Esiste, eccome…e lo percepisci perché ti ritrovi a suonare con le stesse band a festival o date singole. Non ha quindi una dimensione solamente online e il fatto che gli artisti vengano da tutto il mondo è certamente un valore aggiunto. Dal punto di vista musicale, però, non sarà mai un’influenza per noi…ci interessa andare oltre i generi, cercare sonorità nuove.

Qualche band compagna d’avventure con cui vi trovate particolarmente in sintonia?
Sicuramente i The Baudelaires, band con cui abbiamo condiviso in simbiosi il tour Australiano (febbraio e marzo 2018). Sono di Melbourne e consigliamo a tutti il loro album “Musk Hill”. Dopo un paio di date insieme avevamo già i pezzi in testa e vederli ogni sera è stato fantastico.

Oramai vi siete fatti le ossa a suon di tour. Tra Europa, Stati Uniti ed Australia immagino ne abbiate viste di tutti i colori.
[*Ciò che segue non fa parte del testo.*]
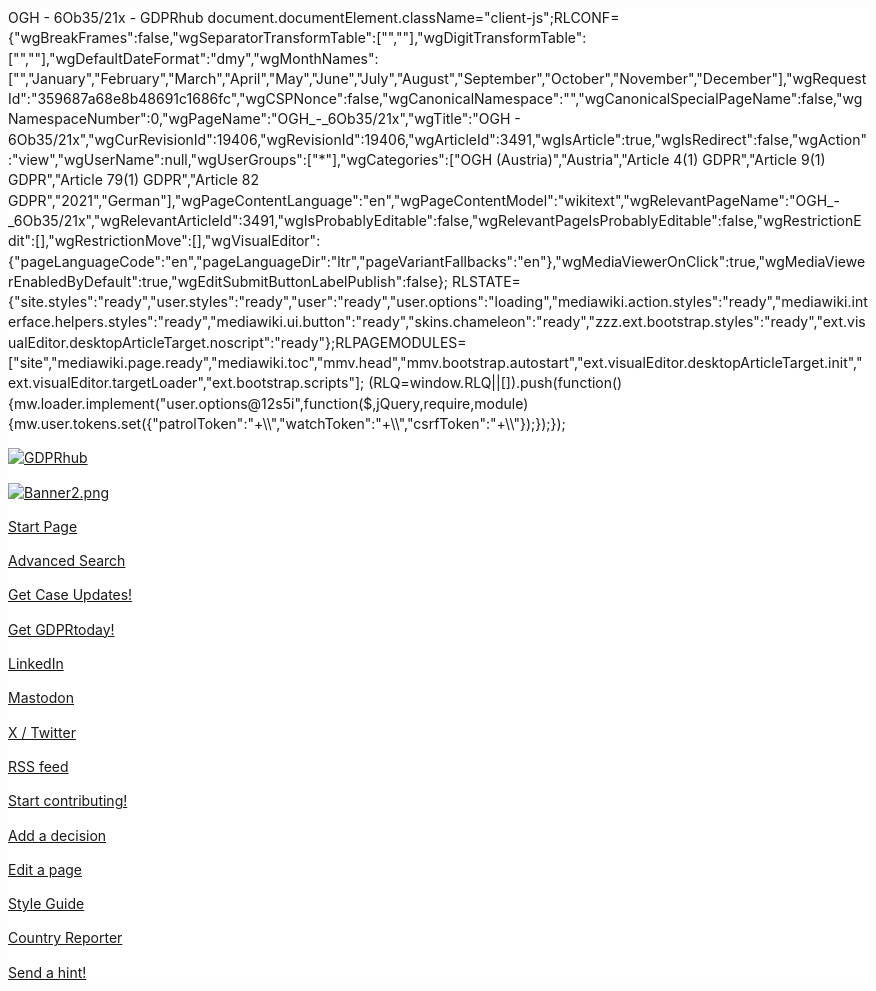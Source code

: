  OGH - 6Ob35/21x - GDPRhub document.documentElement.className="client-js";RLCONF={"wgBreakFrames":false,"wgSeparatorTransformTable":\["",""\],"wgDigitTransformTable":\["",""\],"wgDefaultDateFormat":"dmy","wgMonthNames":\["","January","February","March","April","May","June","July","August","September","October","November","December"\],"wgRequestId":"359687a68e8b48691c1686fc","wgCSPNonce":false,"wgCanonicalNamespace":"","wgCanonicalSpecialPageName":false,"wgNamespaceNumber":0,"wgPageName":"OGH\_-\_6Ob35/21x","wgTitle":"OGH - 6Ob35/21x","wgCurRevisionId":19406,"wgRevisionId":19406,"wgArticleId":3491,"wgIsArticle":true,"wgIsRedirect":false,"wgAction":"view","wgUserName":null,"wgUserGroups":\["\*"\],"wgCategories":\["OGH (Austria)","Austria","Article 4(1) GDPR","Article 9(1) GDPR","Article 79(1) GDPR","Article 82 GDPR","2021","German"\],"wgPageContentLanguage":"en","wgPageContentModel":"wikitext","wgRelevantPageName":"OGH\_-\_6Ob35/21x","wgRelevantArticleId":3491,"wgIsProbablyEditable":false,"wgRelevantPageIsProbablyEditable":false,"wgRestrictionEdit":\[\],"wgRestrictionMove":\[\],"wgVisualEditor":{"pageLanguageCode":"en","pageLanguageDir":"ltr","pageVariantFallbacks":"en"},"wgMediaViewerOnClick":true,"wgMediaViewerEnabledByDefault":true,"wgEditSubmitButtonLabelPublish":false}; RLSTATE={"site.styles":"ready","user.styles":"ready","user":"ready","user.options":"loading","mediawiki.action.styles":"ready","mediawiki.interface.helpers.styles":"ready","mediawiki.ui.button":"ready","skins.chameleon":"ready","zzz.ext.bootstrap.styles":"ready","ext.visualEditor.desktopArticleTarget.noscript":"ready"};RLPAGEMODULES=\["site","mediawiki.page.ready","mediawiki.toc","mmv.head","mmv.bootstrap.autostart","ext.visualEditor.desktopArticleTarget.init","ext.visualEditor.targetLoader","ext.bootstrap.scripts"\]; (RLQ=window.RLQ||\[\]).push(function(){mw.loader.implement("user.options@12s5i",function($,jQuery,require,module){mw.user.tokens.set({"patrolToken":"+\\\\","watchToken":"+\\\\","csrfToken":"+\\\\"});});});                    

[![GDPRhub](/images/gdprhub_v5_150.png)](/index.php?title=Welcome_to_GDPRhub "Visit the main page")

[![Banner2.png](/images/5/57/Banner2.png)](https://gdprhub.eu/index.php?title=GDPRtoday)

[Start Page](/index.php?title=Welcome_to_GDPRhub)

[Advanced Search](/index.php?title=Advanced_Search)

[Get Case Updates!](#)

[Get GDPRtoday!](/index.php?title=GDPRtoday)

[LinkedIn](https://www.linkedin.com/showcase/gdprhub)

[Mastodon](https://mastodon.social/@GDPRhub)

[X / Twitter](https://www.twitter.com/GDPRhub)

[RSS feed](https://gdprhub.eu/index.php?title=Special:NewPages&feed=atom&hideredirs=1&limit=10&render=1)

[Start contributing!](#)

[Add a decision](/index.php?title=How_to_add_a_new_decision)

[Edit a page](/index.php?title=How_to_edit_a_page_on_GDPRhub)

[Style Guide](/index.php?title=GDPRhub_style_guide)

[Country Reporter](https://gdprmgmt.noyb.eu/become_country_reporter)

[Send a hint!](mailto:GDPRhub@noyb.eu?subject=GDPRhub%20-%20hint&body=Thank%20you%20for%20sending%20us%20a%20hint!%0A%0AIf%20you%20want%20to%20send%20us%20details%20about%20a%20case%20that%20is%20not%20on%20GDPRhub%20yet%2C%20please%20fill%20out%20the%20form%20below!%0AIf%20you%20want%20to%20send%20us%20any%20other%20information%2C%20just%20delete%20this%20text.%0A%0A%3D%3D%3D%20General%20Details%20%3D%3D%3D%0A%0ALink%20to%20the%20decision%20\(attach%20document%20if%20not%20public\)%3A%0ADPA%2FCourt%3A%0ACountry%3A%0ADate%3A%0A%0A%3D%3D%3D%20Factual%20Summary%20in%20English%20%3D%3D%3D%0A%0A-%3E%20What%20happened%20in%20this%20case%3F%0A%0A%3D%3D%3D%20Summary%20of%20the%20Dispute%20in%20English%20%3D%3D%3D%0A%0A-%3E%20What%20was%20the%20core%20dispute%20about%3F%0A%0A%3D%3D%3D%20Summary%20of%20the%20Holding%20in%20English%20%3D%3D%3D%0A%0A-%3E%20What%20is%20the%20core%20take%20away%20from%20the%20decision%3F%0A%0A%0AThank%20you%20for%20your%20support!%0Anoyb.eu%20team)
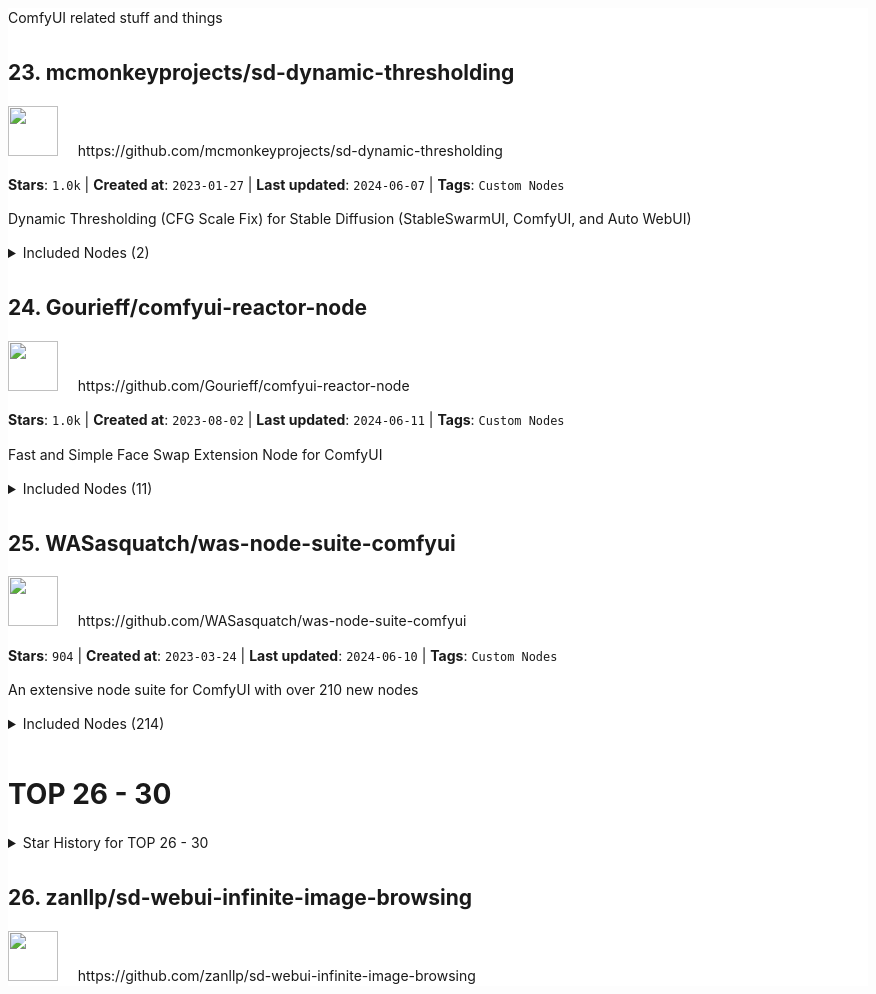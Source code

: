 
ComfyUI related stuff and things

## 23. mcmonkeyprojects/sd-dynamic-thresholding


<a href='https://github.com/mcmonkeyprojects/sd-dynamic-thresholding'>
<img src="https://avatars.githubusercontent.com/u/43497670?v=4" width="50" height="50"></a> &nbsp; &nbsp; https://github.com/mcmonkeyprojects/sd-dynamic-thresholding

**Stars**: `1.0k` | **Created at**: `2023-01-27` | **Last updated**: `2024-06-07` | **Tags**: `Custom Nodes`


Dynamic Thresholding (CFG Scale Fix) for Stable Diffusion (StableSwarmUI, ComfyUI, and Auto WebUI)
<details><summary>Included Nodes (2)</summary></details>


## 24. Gourieff/comfyui-reactor-node


<a href='https://github.com/Gourieff/comfyui-reactor-node'>
<img src="https://avatars.githubusercontent.com/u/85128026?v=4" width="50" height="50"></a> &nbsp; &nbsp; https://github.com/Gourieff/comfyui-reactor-node

**Stars**: `1.0k` | **Created at**: `2023-08-02` | **Last updated**: `2024-06-11` | **Tags**: `Custom Nodes`


Fast and Simple Face Swap Extension Node for ComfyUI
<details><summary>Included Nodes (11)</summary></details>


## 25. WASasquatch/was-node-suite-comfyui


<a href='https://github.com/WASasquatch/was-node-suite-comfyui'>
<img src="https://avatars.githubusercontent.com/u/1151589?v=4" width="50" height="50"></a> &nbsp; &nbsp; https://github.com/WASasquatch/was-node-suite-comfyui

**Stars**: `904` | **Created at**: `2023-03-24` | **Last updated**: `2024-06-10` | **Tags**: `Custom Nodes`


An extensive node suite for ComfyUI with over 210 new nodes
<details><summary>Included Nodes (214)</summary></details>

# TOP 26 - 30

<details><summary>Star History for TOP 26 - 30</summary></details>


## 26. zanllp/sd-webui-infinite-image-browsing


<a href='https://github.com/zanllp/sd-webui-infinite-image-browsing'>
<img src="https://avatars.githubusercontent.com/u/25872019?v=4" width="50" height="50"></a> &nbsp; &nbsp; https://github.com/zanllp/sd-webui-infinite-image-browsing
Qual’è la venue che più vi ha colpito?Probabilmente Pappy’s & Harriet’s a Joshua Tree, nel bel mezzo del deserto, in California.

Ed un concerto che ha cambiato le carte in tavola? Una sorta di gig-svolta?
Rimanendo nel recente periodo, Fuzz Club Eindhoven (agosto 2018, qui aggiornamenti sulla line-up del prossimo anno: https://fuzzclub.com/fuzz-club-eindhoven-2019/). 1200 persone non capitano tutti i giorni e dopo quel live ci hanno scoperti e seguiti in molti ai concerti successivi.
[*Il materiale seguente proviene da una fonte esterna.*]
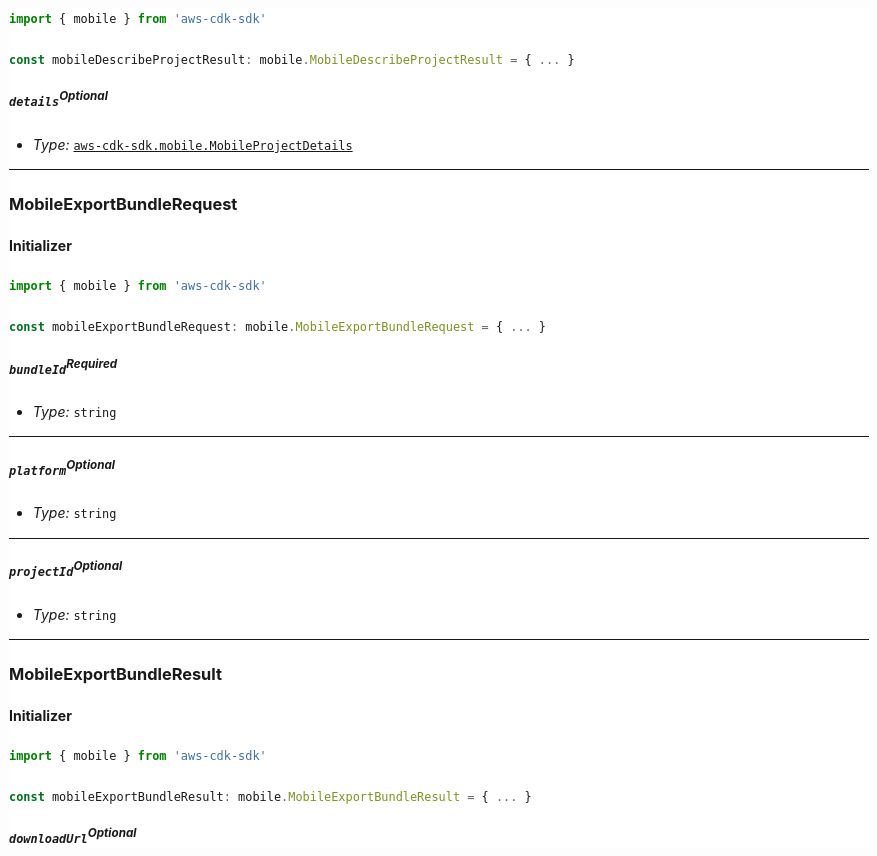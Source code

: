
 ```typescript
import { mobile } from 'aws-cdk-sdk'

const mobileDescribeProjectResult: mobile.MobileDescribeProjectResult = { ... }
```

##### `details`<sup>Optional</sup> <a name="aws-cdk-sdk.mobile.MobileDescribeProjectResult.property.details"></a>

- *Type:* [`aws-cdk-sdk.mobile.MobileProjectDetails`](#aws-cdk-sdk.mobile.MobileProjectDetails)

---

### MobileExportBundleRequest <a name="aws-cdk-sdk.mobile.MobileExportBundleRequest"></a>

#### Initializer <a name="[object Object].Initializer"></a>

```typescript
import { mobile } from 'aws-cdk-sdk'

const mobileExportBundleRequest: mobile.MobileExportBundleRequest = { ... }
```

##### `bundleId`<sup>Required</sup> <a name="aws-cdk-sdk.mobile.MobileExportBundleRequest.property.bundleId"></a>

- *Type:* `string`

---

##### `platform`<sup>Optional</sup> <a name="aws-cdk-sdk.mobile.MobileExportBundleRequest.property.platform"></a>

- *Type:* `string`

---

##### `projectId`<sup>Optional</sup> <a name="aws-cdk-sdk.mobile.MobileExportBundleRequest.property.projectId"></a>

- *Type:* `string`

---

### MobileExportBundleResult <a name="aws-cdk-sdk.mobile.MobileExportBundleResult"></a>

#### Initializer <a name="[object Object].Initializer"></a>

```typescript
import { mobile } from 'aws-cdk-sdk'

const mobileExportBundleResult: mobile.MobileExportBundleResult = { ... }
```

##### `downloadUrl`<sup>Optional</sup> <a name="aws-cdk-sdk.mobile.MobileExportBundleResult.property.downloadUrl"></a>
Ripercorrendo la time-line di uscita dei vostri dischi, traspare regolarità nella pubblicazione (all’incirca un LP ogni due anni). È ragionevole aspettarsi qualcosa per il 2019/2020? Se sì, potete darci qualche info in anteprima?
Sì, stiamo lavorando al nuovo album. Al momento siamo a metà strada, circa 7 pezzi sono pronti…uscirà sicuramente entro il 2020. Pensiamo sarà un album molto contrastante e vario, con alcune sonorità per noi inedite.

Per concludere, un giochetto che neanche Pitchfork: consigliate ai nostri lettori quattro dischi fondamentali (uno a testa), seguiti dal nome di un drink adatto ad accompagnarne l’ascolto.
Fernando: The Velvet Underground, “Loaded” – Campari Soda
Andrea: Nirvana, “In Utero” – Rainier Beer
Alex: The Jesus and Mary Chain, “Psychocandy” – Gin Tonic
Dario: The Cramps, “Psychedelic Jungle” – Tequila

Et voilà! Grazie ancora a Fernando, Andrea, Alex e Dario per la chiacchierata. A nome dei compatrioti che seguono con attenzione la scena internazionale: grazie New Candys per renderci tutti un po’ più fieri. Alla prossima.